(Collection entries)

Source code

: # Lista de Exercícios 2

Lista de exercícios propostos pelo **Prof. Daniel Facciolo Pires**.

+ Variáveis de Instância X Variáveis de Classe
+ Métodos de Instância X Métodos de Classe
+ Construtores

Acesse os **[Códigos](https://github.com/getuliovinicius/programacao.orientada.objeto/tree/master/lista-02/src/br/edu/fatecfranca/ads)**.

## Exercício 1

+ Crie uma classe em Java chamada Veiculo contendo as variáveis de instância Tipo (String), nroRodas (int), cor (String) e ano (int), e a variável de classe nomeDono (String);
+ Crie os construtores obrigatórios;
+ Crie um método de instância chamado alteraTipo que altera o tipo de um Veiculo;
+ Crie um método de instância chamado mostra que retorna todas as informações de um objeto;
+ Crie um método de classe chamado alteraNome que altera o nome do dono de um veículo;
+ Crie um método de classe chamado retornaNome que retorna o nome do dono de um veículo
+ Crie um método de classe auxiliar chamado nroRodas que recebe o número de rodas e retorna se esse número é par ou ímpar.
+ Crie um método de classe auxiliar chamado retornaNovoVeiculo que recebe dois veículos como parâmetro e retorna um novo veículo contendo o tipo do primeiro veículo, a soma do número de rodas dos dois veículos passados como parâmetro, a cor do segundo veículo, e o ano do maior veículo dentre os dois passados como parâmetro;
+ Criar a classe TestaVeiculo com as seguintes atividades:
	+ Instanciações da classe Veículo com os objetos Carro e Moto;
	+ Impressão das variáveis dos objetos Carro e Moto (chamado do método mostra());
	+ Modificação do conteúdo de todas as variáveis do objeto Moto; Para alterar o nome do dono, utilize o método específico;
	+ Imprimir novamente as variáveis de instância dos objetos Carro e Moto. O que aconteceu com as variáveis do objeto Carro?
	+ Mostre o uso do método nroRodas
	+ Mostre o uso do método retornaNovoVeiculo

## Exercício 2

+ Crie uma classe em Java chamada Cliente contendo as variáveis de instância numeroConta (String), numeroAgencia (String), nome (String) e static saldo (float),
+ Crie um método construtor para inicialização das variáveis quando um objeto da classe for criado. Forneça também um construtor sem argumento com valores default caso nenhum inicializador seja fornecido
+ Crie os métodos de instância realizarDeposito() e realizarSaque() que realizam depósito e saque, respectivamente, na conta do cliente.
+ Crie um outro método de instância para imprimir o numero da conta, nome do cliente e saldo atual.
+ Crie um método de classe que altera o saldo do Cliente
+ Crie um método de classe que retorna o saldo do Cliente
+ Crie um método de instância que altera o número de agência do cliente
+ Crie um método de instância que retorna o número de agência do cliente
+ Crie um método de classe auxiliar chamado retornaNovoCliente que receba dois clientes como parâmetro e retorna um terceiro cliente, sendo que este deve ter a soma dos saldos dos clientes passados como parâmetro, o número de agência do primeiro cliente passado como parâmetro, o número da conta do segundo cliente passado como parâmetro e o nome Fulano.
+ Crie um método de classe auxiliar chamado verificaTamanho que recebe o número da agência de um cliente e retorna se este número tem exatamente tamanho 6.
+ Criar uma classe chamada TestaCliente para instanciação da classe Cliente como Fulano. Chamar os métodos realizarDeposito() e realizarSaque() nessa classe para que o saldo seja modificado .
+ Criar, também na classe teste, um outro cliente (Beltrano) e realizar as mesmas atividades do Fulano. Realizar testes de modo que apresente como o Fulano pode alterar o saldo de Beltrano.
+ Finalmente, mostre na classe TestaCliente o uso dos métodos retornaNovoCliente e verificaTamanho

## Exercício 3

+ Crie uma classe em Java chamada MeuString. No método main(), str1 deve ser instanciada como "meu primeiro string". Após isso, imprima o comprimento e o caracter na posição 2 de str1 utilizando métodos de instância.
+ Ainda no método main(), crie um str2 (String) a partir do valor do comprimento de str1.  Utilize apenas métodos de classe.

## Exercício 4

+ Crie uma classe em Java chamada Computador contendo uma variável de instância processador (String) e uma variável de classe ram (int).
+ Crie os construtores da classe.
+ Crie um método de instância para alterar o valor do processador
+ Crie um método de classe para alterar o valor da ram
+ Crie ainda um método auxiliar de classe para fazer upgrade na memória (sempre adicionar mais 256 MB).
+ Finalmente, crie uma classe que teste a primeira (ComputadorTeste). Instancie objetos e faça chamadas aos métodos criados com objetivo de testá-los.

→ **WHAT THE TASK ASKS**
Write out only those lines of the entries that lie between the line containing "construtores da classe." and the last line, inclusive, reproducing them exactly.

→ **ANSWER TO THE PROBLEM**
+ Crie os construtores da classe.
+ Crie um método de instância para alterar o valor do processador
+ Crie um método de classe para alterar o valor da ram
+ Crie ainda um método auxiliar de classe para fazer upgrade na memória (sempre adicionar mais 256 MB).
+ Finalmente, crie uma classe que teste a primeira (ComputadorTeste). Instancie objetos e faça chamadas aos métodos criados com objetivo de testá-los.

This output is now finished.